Follow by Email

Jul 14, 2017

Garlic Miso Slaw


    • 2 cups shredded white cabbage
    • 2 cups shredded purple cabbage
    • 1 cup julienned carrots
    • 1 cup julienned apples (try Fuji)
    • 4 large radishes, sliced thin
    • 1/3 cup scallions, chopped
    • ¼ cup olive oil
    • 1 tablespoon sesame oil
    • 1 teaspoon soy sauce
    • 1 teaspoon honey
    • 1 tablespoon lime juice, freshly squeezed
    • 1 tablespoon garlic, minced
    • ½ tablespoon white or yellow miso
    • 1 teaspoon fresh tarragon, chopped
    • ½ teaspoon celery salt
    • ½ tablespoon sesame seeds
    • 1 teaspoon kosher salt
    • 1 teaspoon black pepper


  • In a large mixing bowl, add salad ingredients and toss to combine.
  • In a medium-sized bowl, whisk together all dressing ingredients until well combined. Keep in mind the miso will not totally break down. If you desire the dressing smoother in consistency, pulse it in a blender.
  • In a large mixing bowl, add dressing to salad ingredients and gently toss to combine. Let mixture sit for about 30 minutes to allow vegetables to absorb dressing.

PER SERVING: 217 cal; 2g prot; 17g fat; 15g carb (9g sugars); 820mg sodium; 3g fiber

What Is Miso?

Miso paste is made from fermenting soybeans, sea salt and koji (a mold starter), and sometimes rice or barley. The fermentation creates healthy nutrients, including copper, manganese and vitamin K, as well as probiotics.

Miso has a potent and salty flavor, so use it in small amounts. Here are three common varieties:

White: The most mild. Made from soybeans and rice. Use for marinades or dressings (like a coleslaw).
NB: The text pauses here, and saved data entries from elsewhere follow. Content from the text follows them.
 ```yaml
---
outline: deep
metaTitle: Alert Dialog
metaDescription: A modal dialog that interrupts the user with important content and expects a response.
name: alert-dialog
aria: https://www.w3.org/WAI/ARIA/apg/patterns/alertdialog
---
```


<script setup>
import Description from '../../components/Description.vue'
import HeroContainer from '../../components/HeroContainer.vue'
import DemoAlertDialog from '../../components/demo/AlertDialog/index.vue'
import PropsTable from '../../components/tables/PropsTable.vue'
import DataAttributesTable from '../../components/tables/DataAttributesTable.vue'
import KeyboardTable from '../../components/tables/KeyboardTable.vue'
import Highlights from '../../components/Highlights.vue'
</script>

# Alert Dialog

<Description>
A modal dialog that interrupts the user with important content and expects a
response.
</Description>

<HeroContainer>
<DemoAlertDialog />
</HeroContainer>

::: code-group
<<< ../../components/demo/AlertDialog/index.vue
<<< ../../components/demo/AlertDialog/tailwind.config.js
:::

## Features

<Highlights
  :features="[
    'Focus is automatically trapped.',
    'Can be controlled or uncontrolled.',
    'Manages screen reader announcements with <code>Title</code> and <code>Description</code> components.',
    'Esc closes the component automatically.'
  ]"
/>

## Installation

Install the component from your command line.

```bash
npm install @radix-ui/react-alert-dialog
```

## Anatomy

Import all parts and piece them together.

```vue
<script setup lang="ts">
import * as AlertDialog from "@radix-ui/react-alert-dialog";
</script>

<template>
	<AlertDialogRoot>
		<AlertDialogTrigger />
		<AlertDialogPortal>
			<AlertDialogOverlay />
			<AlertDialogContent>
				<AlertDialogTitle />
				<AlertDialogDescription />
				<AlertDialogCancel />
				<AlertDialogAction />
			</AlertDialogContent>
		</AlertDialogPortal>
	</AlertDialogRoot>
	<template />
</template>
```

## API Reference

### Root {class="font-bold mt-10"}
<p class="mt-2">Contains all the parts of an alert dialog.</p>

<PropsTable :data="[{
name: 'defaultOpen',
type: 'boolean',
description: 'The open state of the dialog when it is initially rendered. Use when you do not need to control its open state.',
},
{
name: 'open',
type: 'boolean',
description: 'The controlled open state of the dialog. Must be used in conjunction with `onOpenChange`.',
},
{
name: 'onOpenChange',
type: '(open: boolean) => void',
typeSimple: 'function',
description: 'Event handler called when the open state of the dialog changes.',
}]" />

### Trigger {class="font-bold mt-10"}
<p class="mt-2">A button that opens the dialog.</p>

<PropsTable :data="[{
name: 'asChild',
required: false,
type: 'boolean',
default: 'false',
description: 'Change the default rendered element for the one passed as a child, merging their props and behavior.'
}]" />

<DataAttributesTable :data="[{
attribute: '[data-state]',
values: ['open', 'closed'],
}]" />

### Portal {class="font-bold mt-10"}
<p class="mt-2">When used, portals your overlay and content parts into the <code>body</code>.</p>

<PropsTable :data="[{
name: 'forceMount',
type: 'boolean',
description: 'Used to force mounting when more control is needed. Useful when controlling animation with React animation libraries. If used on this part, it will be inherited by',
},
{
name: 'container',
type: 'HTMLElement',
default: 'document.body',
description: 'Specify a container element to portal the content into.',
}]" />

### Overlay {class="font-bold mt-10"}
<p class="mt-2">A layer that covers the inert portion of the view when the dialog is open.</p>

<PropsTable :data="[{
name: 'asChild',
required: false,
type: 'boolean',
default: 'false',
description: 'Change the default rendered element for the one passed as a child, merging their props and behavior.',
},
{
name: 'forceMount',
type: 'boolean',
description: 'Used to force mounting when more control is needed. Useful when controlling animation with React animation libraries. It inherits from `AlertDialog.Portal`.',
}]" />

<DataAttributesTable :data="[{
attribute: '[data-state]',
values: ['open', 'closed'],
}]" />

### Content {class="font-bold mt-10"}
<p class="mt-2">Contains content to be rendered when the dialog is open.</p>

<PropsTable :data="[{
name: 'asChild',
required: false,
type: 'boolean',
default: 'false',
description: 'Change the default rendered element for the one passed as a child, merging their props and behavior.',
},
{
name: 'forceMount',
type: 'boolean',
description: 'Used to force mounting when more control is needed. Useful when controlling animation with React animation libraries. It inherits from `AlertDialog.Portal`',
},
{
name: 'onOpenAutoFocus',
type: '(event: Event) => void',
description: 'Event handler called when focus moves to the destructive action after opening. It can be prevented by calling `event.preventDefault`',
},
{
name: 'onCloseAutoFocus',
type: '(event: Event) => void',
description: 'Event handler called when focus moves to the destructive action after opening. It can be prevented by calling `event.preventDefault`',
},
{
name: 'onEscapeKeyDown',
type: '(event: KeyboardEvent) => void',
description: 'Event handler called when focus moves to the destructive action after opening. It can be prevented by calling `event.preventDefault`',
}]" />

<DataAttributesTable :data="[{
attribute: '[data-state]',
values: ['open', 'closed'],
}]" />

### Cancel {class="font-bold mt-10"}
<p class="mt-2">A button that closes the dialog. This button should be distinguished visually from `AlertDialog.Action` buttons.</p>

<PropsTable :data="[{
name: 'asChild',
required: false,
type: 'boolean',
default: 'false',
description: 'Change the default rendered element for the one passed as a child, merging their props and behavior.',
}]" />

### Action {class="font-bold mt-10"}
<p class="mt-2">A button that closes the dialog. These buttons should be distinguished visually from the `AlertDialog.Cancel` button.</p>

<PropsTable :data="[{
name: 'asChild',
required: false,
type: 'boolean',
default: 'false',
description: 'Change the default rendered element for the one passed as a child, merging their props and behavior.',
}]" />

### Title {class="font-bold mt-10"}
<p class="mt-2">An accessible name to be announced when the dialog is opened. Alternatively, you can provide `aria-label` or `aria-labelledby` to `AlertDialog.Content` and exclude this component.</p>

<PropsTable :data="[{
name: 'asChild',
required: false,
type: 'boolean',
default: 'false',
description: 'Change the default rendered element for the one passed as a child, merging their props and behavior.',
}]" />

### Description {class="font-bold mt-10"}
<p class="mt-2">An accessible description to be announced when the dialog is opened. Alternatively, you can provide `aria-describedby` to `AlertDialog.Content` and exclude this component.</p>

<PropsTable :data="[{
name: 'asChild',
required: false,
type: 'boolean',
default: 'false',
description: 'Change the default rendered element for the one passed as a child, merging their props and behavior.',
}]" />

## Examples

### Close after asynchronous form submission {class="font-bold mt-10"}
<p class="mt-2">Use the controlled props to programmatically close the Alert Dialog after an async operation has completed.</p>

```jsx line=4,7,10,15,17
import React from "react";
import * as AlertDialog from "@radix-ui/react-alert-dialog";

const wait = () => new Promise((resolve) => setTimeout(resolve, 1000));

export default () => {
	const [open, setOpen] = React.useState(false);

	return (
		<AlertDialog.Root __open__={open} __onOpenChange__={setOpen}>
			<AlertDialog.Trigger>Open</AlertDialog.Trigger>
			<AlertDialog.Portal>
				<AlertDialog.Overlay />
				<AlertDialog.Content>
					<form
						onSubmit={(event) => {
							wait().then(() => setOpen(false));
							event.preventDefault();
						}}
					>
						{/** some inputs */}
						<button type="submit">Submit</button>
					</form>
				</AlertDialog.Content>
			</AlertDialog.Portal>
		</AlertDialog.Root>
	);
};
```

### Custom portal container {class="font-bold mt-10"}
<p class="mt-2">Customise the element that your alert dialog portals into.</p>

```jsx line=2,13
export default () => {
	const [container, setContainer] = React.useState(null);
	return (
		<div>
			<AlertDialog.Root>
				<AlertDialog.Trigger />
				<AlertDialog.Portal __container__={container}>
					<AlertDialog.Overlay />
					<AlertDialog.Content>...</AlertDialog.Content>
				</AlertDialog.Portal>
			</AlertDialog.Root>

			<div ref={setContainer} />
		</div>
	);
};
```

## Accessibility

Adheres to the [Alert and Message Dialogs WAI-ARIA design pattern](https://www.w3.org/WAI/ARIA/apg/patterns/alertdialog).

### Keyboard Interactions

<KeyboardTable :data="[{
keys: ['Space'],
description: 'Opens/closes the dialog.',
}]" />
Yellow: Mild, earthy flavor. Made from soybeans, barley and bit of rice. Nice addition to soups, glazes and marinades.

Red: More concentrated flavor. Made from soybeans and barley. Best for hearty dishes, such as roasted vegetables, braises and stews.

You’ll find miso in plastic tubs in the refrigerated section of your grocery store.